Documentary film, 58 Years Later: Voices of Today Botswana finally brings the country’s political plot twist home, powered by the young people who refused to wait their turn
GOSEGO MOTSUMI
For a film about disruption, 58 Years Later: Voices of Today Botswana had its own plot twist. The home premiere stalled for six months while the production team chased funding for a debut worthy of history.
“We had big ambitions for the homecoming premiere,” the new documentary film’s producer and award-winning documentary photographer and filmmaker Kefilwe Fifi Monosi told Time Out, “but we were not able to secure those resources.”
Meanwhile, the documentary clocked air miles — Nairobi, Silicon Valley, Colombia, Sweden — telling Botswana’s democratic glow-up to global audiences before showing it to the people who lived it.
Now it finally premieres on 27 February, 2026 at the BTV Auditorium in Gaborone, bringing the story back to its source.
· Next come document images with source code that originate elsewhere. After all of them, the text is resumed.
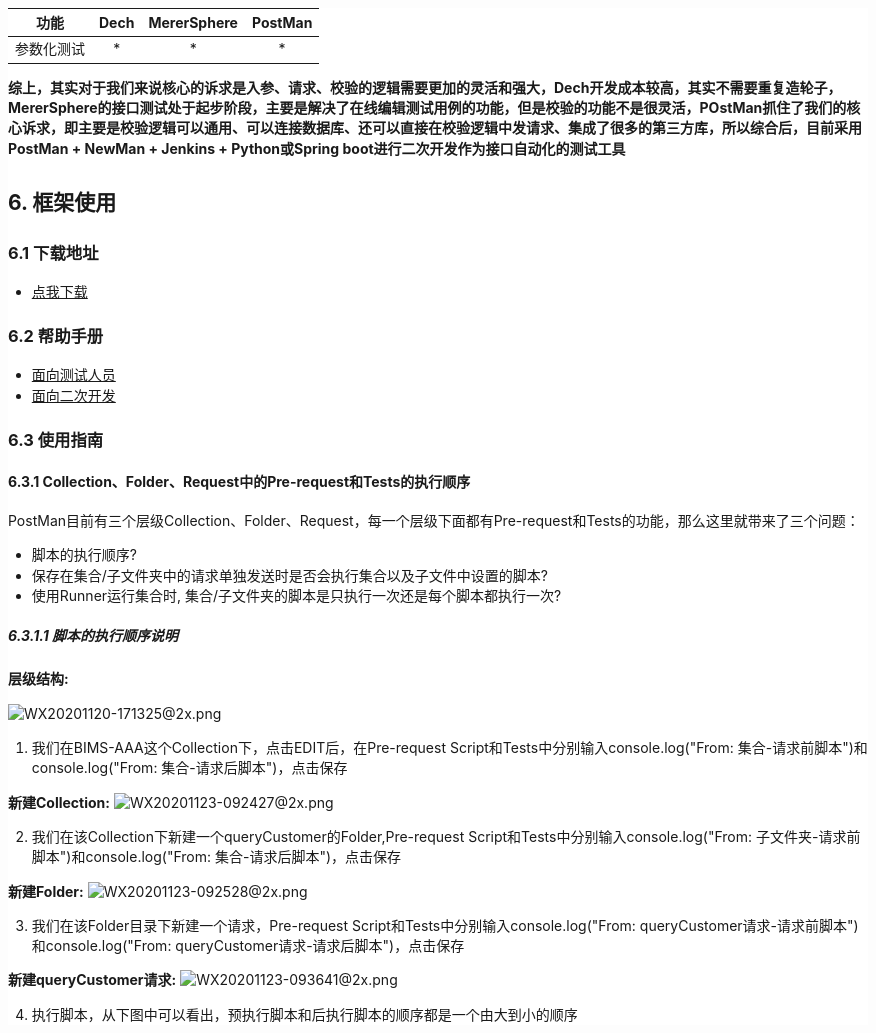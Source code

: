|功能 | Dech | MererSphere | PostMan |
|---|:--:|:--:|:--:|
|参数化测试 | * | * | * |

**综上，其实对于我们来说核心的诉求是入参、请求、校验的逻辑需要更加的灵活和强大，Dech开发成本较高，其实不需要重复造轮子，MererSphere的接口测试处于起步阶段，主要是解决了在线编辑测试用例的功能，但是校验的功能不是很灵活，POstMan抓住了我们的核心诉求，即主要是校验逻辑可以通用、可以连接数据库、还可以直接在校验逻辑中发请求、集成了很多的第三方库，所以综合后，目前采用PostMan + NewMan + Jenkins + Python或Spring boot进行二次开发作为接口自动化的测试工具**

## 6. 框架使用
### 6.1 下载地址
- [点我下载](https://www.postman.com/downloads/)

### 6.2 帮助手册
- [面向测试人员](https://learning.postman.com/docs/getting-started/introduction/)
- [面向二次开发](https://learning.postman.com/docs/developer/resources-intro/)

### 6.3 使用指南
#### 6.3.1 Collection、Folder、Request中的Pre-request和Tests的执行顺序
PostMan目前有三个层级Collection、Folder、Request，每一个层级下面都有Pre-request和Tests的功能，那么这里就带来了三个问题：

- 脚本的执行顺序?
- 保存在集合/子文件夹中的请求单独发送时是否会执行集合以及子文件中设置的脚本?
- 使用Runner运行集合时, 集合/子文件夹的脚本是只执行一次还是每个脚本都执行一次?

##### 6.3.1.1 脚本的执行顺序说明
 **层级结构:** 

![](https://images.gitee.com/uploads/images/2020/1123/085358_156ec721_1408664.png "WX20201120-171325@2x.png")


1. 我们在BIMS-AAA这个Collection下，点击EDIT后，在Pre-request Script和Tests中分别输入console.log("From: 集合-请求前脚本")和console.log("From: 集合-请求后脚本")，点击保存

 **新建Collection:** 
![](https://images.gitee.com/uploads/images/2020/1123/092714_c2d5e800_1408664.png "WX20201123-092427@2x.png")

2. 我们在该Collection下新建一个queryCustomer的Folder,Pre-request Script和Tests中分别输入console.log("From: 子文件夹-请求前脚本")和console.log("From: 集合-请求后脚本")，点击保存

 **新建Folder:** 
![](https://images.gitee.com/uploads/images/2020/1123/093125_a09a6e19_1408664.png "WX20201123-092528@2x.png")

3. 我们在该Folder目录下新建一个请求，Pre-request Script和Tests中分别输入console.log("From: queryCustomer请求-请求前脚本")和console.log("From: queryCustomer请求-请求后脚本")，点击保存

 **新建queryCustomer请求:** 
![](https://images.gitee.com/uploads/images/2020/1123/093739_4b74ff17_1408664.png "WX20201123-093641@2x.png")

4. 执行脚本，从下图中可以看出，预执行脚本和后执行脚本的顺序都是一个由大到小的顺序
POLITICS, BUT MAKE IT PERSONAL
Co-directed by Kenyan based filmmaker Ras Mutabaruka and Robert Asimba of TAP Films, the film trades podium speeches for kitchen-table strategy sessions. It follows three youth leaders under 40 as they campaign through the 2024 election that ended 58 years of single-party rule.
“This film goes beyond politics to show the human side of democratic change,” Monosi said.
“You see the late nights, the family conversations, the moments of doubt and triumph. These are young people who refused to accept the status quo, and their stories deserve to be told.”
THE GENERATION THAT WOULDN’T WAIT
Part of the continental Voices of Today series, the documentary positions Botswana inside a broader youth political awakening sweeping Sierra Leone, Ghana and beyond. But here the stakes feel intimate.
Campaign posters share space with WhatsApp voice notes. Strategy meetings look like group chats with better lighting. The protagonists are less politicians than cultural figures — proof that governance now has a youth aesthetic.
SCREENINGS AS CIVIC RITUAL
After the premiere, a week of public screenings (28 February – 5 March 2026) turns cinema into a community forum. Civic education meets popcorn. Governance meets post-film debate. It’s less “watch and go home” and more “watch and talk about the future.”
Further details on screening times, venues, ticketing, and community engagement activities will be announced.
HISTORY WITH A SOUNDTRACK
What 58 Years Later captures is not just a transfer of power but a transfer of voice. The documentary offers a compelling case study of how African youth are challenging established power structures while carrying forward their nations’ distinct political and cultural legacies.